How far such forcible transfer of the defendant so as to bring
him within the jurisdiction of the state where the offense was
committed may be set up against the right to try him is the
province of the state court to decide, and presents no question in
which this Court can review its decision.
The plaintiff in error, being convicted of embezzlement in a
state court of Illinois, sued out this writ of error. The federal
question which makes the case is stated in the opinion of the
Court.
MR. JUSTICE MILLER delivered the opinion of the Court.

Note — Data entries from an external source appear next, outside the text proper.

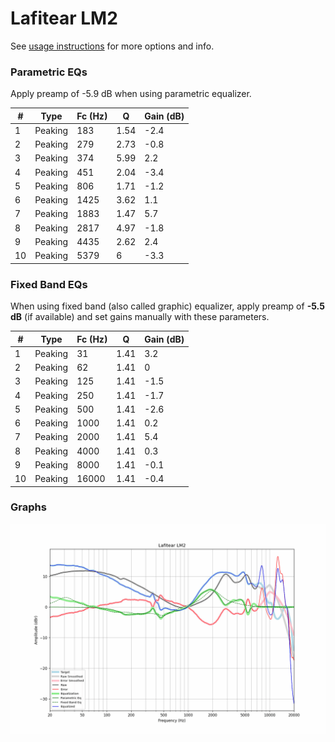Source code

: # Lafitear LM2
See [usage instructions](https://github.com/jaakkopasanen/AutoEq#usage) for more options and info.

### Parametric EQs
Apply preamp of -5.9 dB when using parametric equalizer.

|   # | Type    |   Fc (Hz) |    Q |   Gain (dB) |
|-----|---------|-----------|------|-------------|
|   1 | Peaking |       183 | 1.54 |        -2.4 |
|   2 | Peaking |       279 | 2.73 |        -0.8 |
|   3 | Peaking |       374 | 5.99 |         2.2 |
|   4 | Peaking |       451 | 2.04 |        -3.4 |
|   5 | Peaking |       806 | 1.71 |        -1.2 |
|   6 | Peaking |      1425 | 3.62 |         1.1 |
|   7 | Peaking |      1883 | 1.47 |         5.7 |
|   8 | Peaking |      2817 | 4.97 |        -1.8 |
|   9 | Peaking |      4435 | 2.62 |         2.4 |
|  10 | Peaking |      5379 | 6    |        -3.3 |

### Fixed Band EQs
When using fixed band (also called graphic) equalizer, apply preamp of **-5.5 dB** (if available) and set gains manually with these parameters.

|   # | Type    |   Fc (Hz) |    Q |   Gain (dB) |
|-----|---------|-----------|------|-------------|
|   1 | Peaking |        31 | 1.41 |         3.2 |
|   2 | Peaking |        62 | 1.41 |         0   |
|   3 | Peaking |       125 | 1.41 |        -1.5 |
|   4 | Peaking |       250 | 1.41 |        -1.7 |
|   5 | Peaking |       500 | 1.41 |        -2.6 |
|   6 | Peaking |      1000 | 1.41 |         0.2 |
|   7 | Peaking |      2000 | 1.41 |         5.4 |
|   8 | Peaking |      4000 | 1.41 |         0.3 |
|   9 | Peaking |      8000 | 1.41 |        -0.1 |
|  10 | Peaking |     16000 | 1.41 |        -0.4 |

### Graphs
![](./Lafitear%20LM2.png)
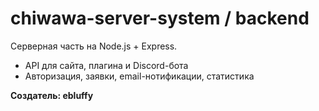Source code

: # chiwawa-server-system / backend

Серверная часть на Node.js + Express.

- API для сайта, плагина и Discord-бота
- Авторизация, заявки, email-нотификации, статистика

**Создатель: ebluffy**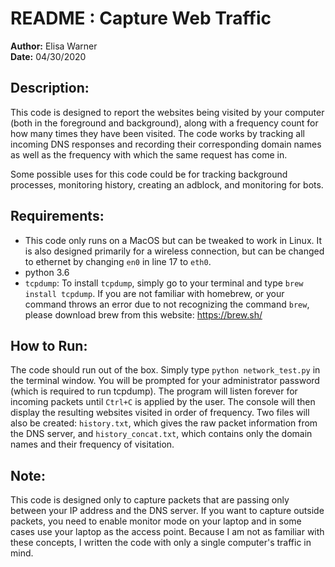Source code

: # README : Capture Web Traffic

**Author:** Elisa Warner  
**Date:** 04/30/2020  

## Description:
This code is designed to report the websites being visited by your computer (both in the foreground and background), along with a frequency count for how many times they have been visited. The code works by tracking all incoming DNS responses and recording their corresponding domain names as well as the frequency with which the same request has come in.

Some possible uses for this code could be for tracking background processes, monitoring history, creating an adblock, and monitoring for bots.

## Requirements:
* This code only runs on a MacOS but can be tweaked to work in Linux. It is also designed primarily for a wireless connection, but can be changed to ethernet by changing `en0` in line 17 to `eth0`.  
* python 3.6  
* `tcpdump`: To install `tcpdump`, simply go to your terminal and type `brew install tcpdump`. If you are not familiar with homebrew, or your command throws an error due to not recognizing the command `brew`, please download brew from this website: https://brew.sh/  

## How to Run:
The code should run out of the box. Simply type `python network_test.py` in the terminal window. You will be prompted for your administrator password (which is required to run tcpdump). The program will listen forever for incoming packets until `Ctrl+C` is applied by the user. The console will then display the resulting websites visited in order of frequency. Two files will also be created: `history.txt`, which gives the raw packet information from the DNS server, and `history_concat.txt`, which contains only the domain names and their frequency of visitation.

## Note:
This code is designed only to capture packets that are passing only between your IP address and the DNS server. If you want to capture outside packets, you need to enable monitor mode on your laptop and in some cases use your laptop as the access point. Because I am not as familiar with these concepts, I written the code with only a single computer's traffic in mind.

This case is brought here by a writ of error to the Supreme
Court of the State of Illinois. The plaintiff in error, Frederick
M. Ker, was indicted, tried, and convicted in the Criminal Court of
Cook County, in that state, for larceny. The indictment also
included charges of embezzlement. During the proceedings connected
with the trial, the defendant presented a plea in abatement, which,
on demurrer, was overruled, and, the defendant refusing to plead
further, a plea of not guilty was entered for him, according to the
statute of that state, by
Page 119 U. S. 438
order of the court, on which the trial and conviction took
place.
The substance of the plea in abatement, which is a very long
one, is that the defendant, being in the City of Lima, in Peru,
after the offenses were charged to have been committed, was in fact
kidnapped and brought to this country against his will. His
statement is that, application having been made by the parties who
were injured, Governor Hamilton, of Illinois, made his requisition,
in writing, to the Secretary of State of the United States for a
warrant requesting the extradition of the defendant, by the
executive of the Republic of Peru, from that country to Cook
County; that on the first day of March, 1883, the President of the
United States issued his warrant, in due form, directed to Henry G.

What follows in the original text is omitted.